"David B. Held" <dheld@codelogicconsulting.com> wrote in message news:cvu3uj$mrk$1@sea.gmane.org...
It sounds to me like you are not considering the general case where a given node can have K keys and N children. Now typically, K = 1, which is why I made it the default in the sample code. That is what you are talking about. But for a Btree, you often have K = N - 1. That is, each node contains K "objects" or "keys", and N children. Yes, you could provide a single iterator type that iterates over keys both *within* a node and *among* nodes, but it would be a fat iterator (at least algorithmically, if not structurally). I think a better decomposition is to recognize that for trees with large aggregate nodes, the fundamental operations are to access the keys within the node, and access the children separately.
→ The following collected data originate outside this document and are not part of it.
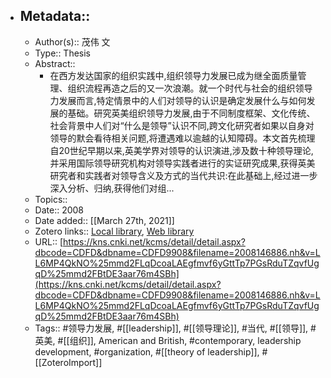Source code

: - ## Metadata::
    - Author(s):: 茂伟 文
    - Type:: Thesis
    - Abstract::
        - 在西方发达国家的组织实践中,组织领导力发展已成为继全面质量管理、组织流程再造之后的又一次浪潮。就一个时代与社会的组织领导力发展而言,特定情景中的人们对领导的认识是确定发展什么与如何发展的基础。研究英美组织领导力发展,由于不同制度框架、文化传统、社会背景中人们对“什么是领导”认识不同,跨文化研究者如果以自身对领导的默会看待相关问题,将遭遇难以逾越的认知障碍。本文首先梳理自20世纪早期以来,英美学界对领导的认识演进,涉及数十种领导理论,并采用国际领导研究机构对领导实践者进行的实证研究成果,获得英美研究者和实践者对领导含义及方式的当代共识:在此基础上,经过进一步深入分析、归纳,获得他们对组...
    - Topics:: 
    - Date:: 2008
    - Date added:: [[March 27th, 2021]]
    - Zotero links:: [Local library](zotero://select/library/items/DFPBGWBJ), [Web library](https://www.zotero.org/users/7147715/items/DFPBGWBJ)
    - URL:: [https://kns.cnki.net/kcms/detail/detail.aspx?dbcode=CDFD&dbname=CDFD9908&filename=2008146886.nh&v=LL6MP4QkNO%25mmd2FLqDcoaLAEgfmvf6yGttTp7PGsRduTZqvfUgqD%25mmd2FBtDE3aar76m4SBh](https://kns.cnki.net/kcms/detail/detail.aspx?dbcode=CDFD&dbname=CDFD9908&filename=2008146886.nh&v=LL6MP4QkNO%25mmd2FLqDcoaLAEgfmvf6yGttTp7PGsRduTZqvfUgqD%25mmd2FBtDE3aar76m4SBh)
    - Tags:: #领导力发展, #[[leadership]], #[[领导理论]], #当代, #[[领导]], #英美, #[[组织]], American and British, #contemporary, leadership development, #organization, #[[theory of leadership]], #[[ZoteroImport]]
To illustrate, let me offer an exaggeration. Suppose we build a Btree for use in a disk-based container. We could build it so that K = 64, N = 4. That is, each node contains 64 "keys", but only 4 children. There are numerous ways to distribute keys and children in such a configuration, and there is no a priori reason for an implementation to exclude the possibility of any given distribution. So such a tree would have a narrow branching factor, but fat nodes. That might better correspond to the size of disk sectors while not wasting too much space on a wide branching factor.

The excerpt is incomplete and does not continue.